Friedl Kubelka is an Austrian photographer, filmmaker and visual artist born in London, England in 1946. Her photographic practice has been attributed to a 20th-century movement known as Feminist Actionism or Viennese Actionism. Kubelka's photographic works sometimes focus on accentuating temporality, seriality and the body.
Biography
Friedl Kubelka was born in London, England as Friedl Bondy, she then relocated with her family to East Berlin and later to Vienna, where she spent most of her childhood. Her parents were forced to leave Austria due to their political views. Friedl began taking photographs at the age of twelve after receiving a box camera as a gift from her father in 1958. At age sixteen, her photographic interests shifted to people, faces, and bodies. From 1965 to 1969, Kubelka began making her first films at the Graphic Instruction and Research Institute in Vienna. After obtaining a diploma in commercial photography in 1971, she opened a professional photo studio that operated in Vienna until 1997. Friedl's films often include a cast of family members, friends, colleagues and sometimes male strangers. In Kubelka's Year's Portraits series, a project begun in 1972, she photographs herself daily over the period of a year, repeating the process every five years. In 1978, she married Peter Kubelka, Austrian filmmaker, theoritician, co-founder of the Austrian Film Museum and Anthology Film Archives, and changed her name from Friedl Bondy to Friedl Kubelka. On 21 October 1978, she gave birth to Louise Kubelka. Friedl began photographing her daughter during the first week of her life and continued until Louise turned eighteen, calling the series Louise Anna Kubelka.
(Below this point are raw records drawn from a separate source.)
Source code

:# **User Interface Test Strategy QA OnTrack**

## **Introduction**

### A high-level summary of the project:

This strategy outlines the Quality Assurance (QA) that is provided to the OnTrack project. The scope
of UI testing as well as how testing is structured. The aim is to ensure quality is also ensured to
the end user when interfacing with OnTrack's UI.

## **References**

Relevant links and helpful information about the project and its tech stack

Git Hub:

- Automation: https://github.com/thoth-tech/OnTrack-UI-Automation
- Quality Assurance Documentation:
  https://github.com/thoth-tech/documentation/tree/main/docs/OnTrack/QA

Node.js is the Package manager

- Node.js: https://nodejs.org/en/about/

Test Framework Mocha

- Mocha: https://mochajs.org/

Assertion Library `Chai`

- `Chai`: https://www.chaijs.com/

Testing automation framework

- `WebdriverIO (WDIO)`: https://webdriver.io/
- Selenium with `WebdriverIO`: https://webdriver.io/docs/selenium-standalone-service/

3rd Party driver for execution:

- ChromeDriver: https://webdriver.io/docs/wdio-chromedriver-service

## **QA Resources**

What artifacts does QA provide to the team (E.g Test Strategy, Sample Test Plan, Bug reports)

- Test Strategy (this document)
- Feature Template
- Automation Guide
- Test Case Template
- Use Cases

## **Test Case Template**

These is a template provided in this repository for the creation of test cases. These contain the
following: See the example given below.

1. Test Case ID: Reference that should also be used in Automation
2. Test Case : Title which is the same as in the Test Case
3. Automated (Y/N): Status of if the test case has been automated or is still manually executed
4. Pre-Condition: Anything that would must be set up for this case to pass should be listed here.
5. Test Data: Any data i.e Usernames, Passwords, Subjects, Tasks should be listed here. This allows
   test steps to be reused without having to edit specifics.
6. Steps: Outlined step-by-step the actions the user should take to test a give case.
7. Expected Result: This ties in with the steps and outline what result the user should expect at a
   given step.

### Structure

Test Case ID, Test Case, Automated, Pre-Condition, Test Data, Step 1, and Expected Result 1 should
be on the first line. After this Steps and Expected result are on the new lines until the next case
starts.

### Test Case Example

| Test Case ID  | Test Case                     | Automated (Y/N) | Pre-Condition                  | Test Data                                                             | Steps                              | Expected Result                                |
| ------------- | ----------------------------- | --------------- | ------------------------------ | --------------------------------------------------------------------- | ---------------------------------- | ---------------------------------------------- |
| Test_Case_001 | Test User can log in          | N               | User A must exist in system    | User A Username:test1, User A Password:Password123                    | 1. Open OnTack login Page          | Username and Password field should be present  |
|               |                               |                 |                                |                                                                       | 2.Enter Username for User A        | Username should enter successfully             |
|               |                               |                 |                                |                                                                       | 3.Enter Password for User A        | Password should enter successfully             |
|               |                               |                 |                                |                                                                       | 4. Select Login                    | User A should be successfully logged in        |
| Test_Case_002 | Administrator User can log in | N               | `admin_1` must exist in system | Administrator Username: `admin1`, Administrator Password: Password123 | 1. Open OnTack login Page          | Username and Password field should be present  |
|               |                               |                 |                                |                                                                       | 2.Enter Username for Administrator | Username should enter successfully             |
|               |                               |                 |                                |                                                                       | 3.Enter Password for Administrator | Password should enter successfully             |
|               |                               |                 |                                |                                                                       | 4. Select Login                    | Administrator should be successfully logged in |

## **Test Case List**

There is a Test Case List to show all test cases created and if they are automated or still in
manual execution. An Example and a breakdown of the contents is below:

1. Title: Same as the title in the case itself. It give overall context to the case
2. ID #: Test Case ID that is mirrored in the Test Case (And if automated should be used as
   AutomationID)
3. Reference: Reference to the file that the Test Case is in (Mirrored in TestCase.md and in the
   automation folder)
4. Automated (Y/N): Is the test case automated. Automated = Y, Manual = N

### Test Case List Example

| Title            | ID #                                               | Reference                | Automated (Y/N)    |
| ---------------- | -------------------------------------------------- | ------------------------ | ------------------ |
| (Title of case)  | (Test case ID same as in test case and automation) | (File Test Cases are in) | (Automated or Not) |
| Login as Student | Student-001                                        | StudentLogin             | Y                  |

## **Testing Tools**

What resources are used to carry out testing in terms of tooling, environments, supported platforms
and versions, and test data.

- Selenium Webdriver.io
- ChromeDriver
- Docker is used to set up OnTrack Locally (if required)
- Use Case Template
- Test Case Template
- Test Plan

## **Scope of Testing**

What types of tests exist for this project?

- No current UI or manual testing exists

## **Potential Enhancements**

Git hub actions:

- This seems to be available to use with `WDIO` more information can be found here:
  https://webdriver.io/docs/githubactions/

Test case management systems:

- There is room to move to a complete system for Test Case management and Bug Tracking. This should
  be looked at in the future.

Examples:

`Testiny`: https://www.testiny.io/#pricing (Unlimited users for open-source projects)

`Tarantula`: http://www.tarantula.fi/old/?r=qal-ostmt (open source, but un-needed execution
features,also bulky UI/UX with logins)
Vom Gröller is a professional image-maker, not a commercial one, yet professional in the sense that she is and has been a photographer and filmmaker for over 40 years, not to mention one of Austria's great, if profoundly unrecognized, artists. Traditionally one would say, vom Gröller's work specializes in portraiture, but more accurately the artist's prolific practice is one of intimate encounters, which capture and seize upon elongated moments and brief experiences that refuse to relinquish their fleetingness. – Andréa Picard
In 1990, Kubelka founded the Friedl Kubelka School for Artistic Photography in Vienna. The School was the first devoted exclusively to artistic photography in Austria. In 2006, she founded the School Friedl Kubelka for Independent Film, dedicated to the art of analog filmmaking. The School for Independent Film has featured guests and teachers including Ken Jacobs, Robert Beavers, Peter Weibel, Oona Mosna, Kenneth Anger, Peter Tscherkassky, Eve Heller, James Benning, and Mark Webber. The school is now directed by the Austrian filmmaker and artist, Philipp Fleischmann.